### What you should do
Any picture in the material should be left out, while all other lines are copied exactly.

%%

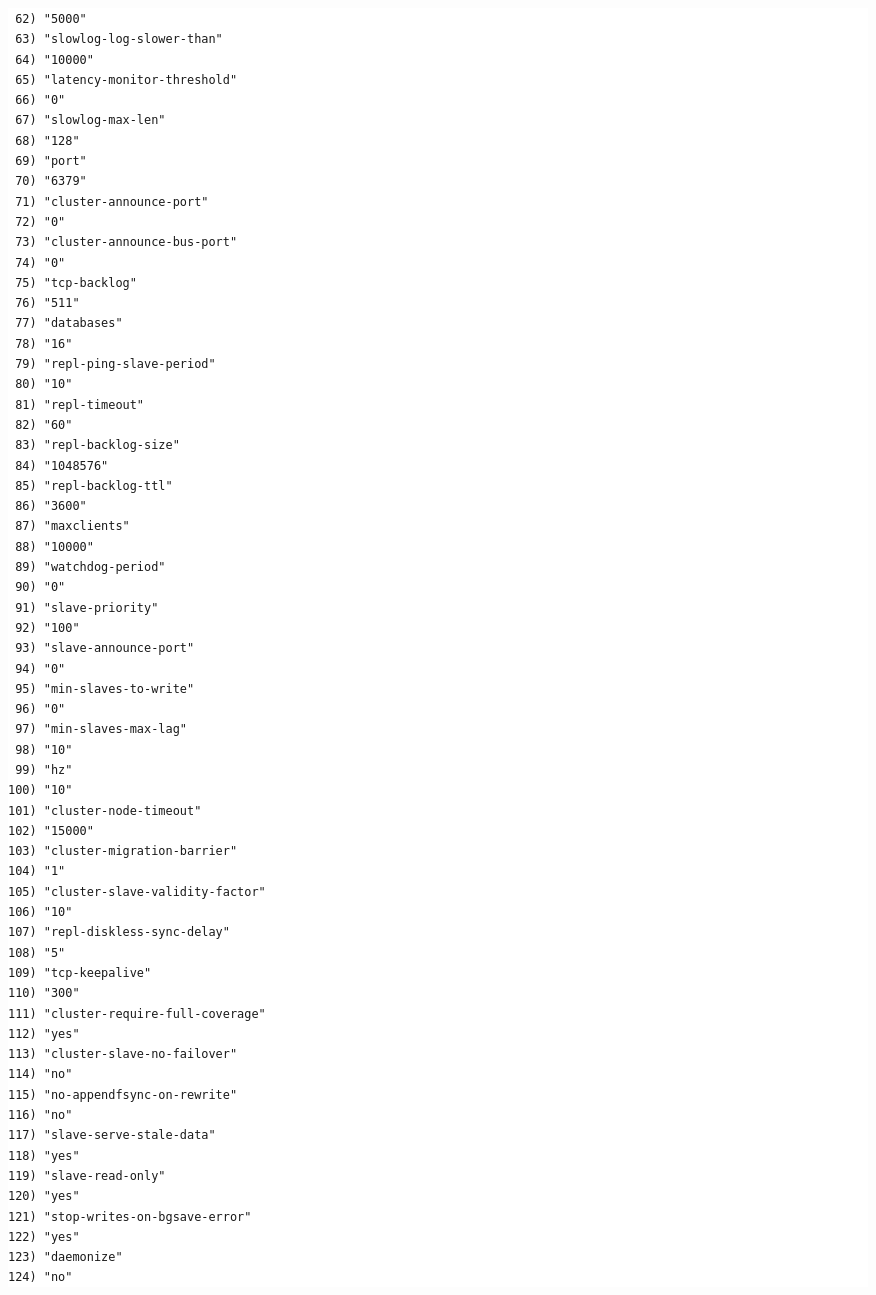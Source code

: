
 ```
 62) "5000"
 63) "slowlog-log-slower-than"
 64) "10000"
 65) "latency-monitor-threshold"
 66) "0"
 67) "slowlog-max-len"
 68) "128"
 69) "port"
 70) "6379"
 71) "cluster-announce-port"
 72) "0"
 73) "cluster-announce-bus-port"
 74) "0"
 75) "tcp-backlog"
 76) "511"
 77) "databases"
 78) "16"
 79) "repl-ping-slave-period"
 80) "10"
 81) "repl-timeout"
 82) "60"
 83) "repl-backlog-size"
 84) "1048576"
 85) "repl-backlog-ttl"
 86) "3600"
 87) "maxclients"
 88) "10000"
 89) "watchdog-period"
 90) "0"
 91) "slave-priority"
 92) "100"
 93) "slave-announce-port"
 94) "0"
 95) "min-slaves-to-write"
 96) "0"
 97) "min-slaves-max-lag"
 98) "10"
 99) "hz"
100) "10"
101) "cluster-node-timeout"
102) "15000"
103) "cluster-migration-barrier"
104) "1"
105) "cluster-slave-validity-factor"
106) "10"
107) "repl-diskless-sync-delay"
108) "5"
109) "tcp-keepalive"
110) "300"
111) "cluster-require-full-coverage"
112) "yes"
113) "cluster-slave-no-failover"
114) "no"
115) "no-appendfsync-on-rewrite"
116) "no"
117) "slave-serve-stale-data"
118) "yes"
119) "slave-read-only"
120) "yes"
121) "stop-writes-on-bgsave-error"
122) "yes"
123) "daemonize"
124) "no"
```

%%

### Written response
Source code

:
 ```
 62) "5000"
 63) "slowlog-log-slower-than"
 64) "10000"
 65) "latency-monitor-threshold"
 66) "0"
 67) "slowlog-max-len"
 68) "128"
 69) "port"
 70) "6379"
 71) "cluster-announce-port"
 72) "0"
 73) "cluster-announce-bus-port"
 74) "0"
 75) "tcp-backlog"
 76) "511"
 77) "databases"
 78) "16"
 79) "repl-ping-slave-period"
 80) "10"
 81) "repl-timeout"
 82) "60"
 83) "repl-backlog-size"
 84) "1048576"
 85) "repl-backlog-ttl"
 86) "3600"
 87) "maxclients"
 88) "10000"
 89) "watchdog-period"
 90) "0"
 91) "slave-priority"
 92) "100"
 93) "slave-announce-port"
 94) "0"
 95) "min-slaves-to-write"
 96) "0"
 97) "min-slaves-max-lag"
 98) "10"
 99) "hz"
100) "10"
101) "cluster-node-timeout"
102) "15000"
103) "cluster-migration-barrier"
104) "1"
105) "cluster-slave-validity-factor"
106) "10"
107) "repl-diskless-sync-delay"
108) "5"
109) "tcp-keepalive"
110) "300"
111) "cluster-require-full-coverage"
112) "yes"
113) "cluster-slave-no-failover"
114) "no"
115) "no-appendfsync-on-rewrite"
116) "no"
117) "slave-serve-stale-data"
118) "yes"
119) "slave-read-only"
120) "yes"
121) "stop-writes-on-bgsave-error"
122) "yes"
123) "daemonize"
124) "no"
```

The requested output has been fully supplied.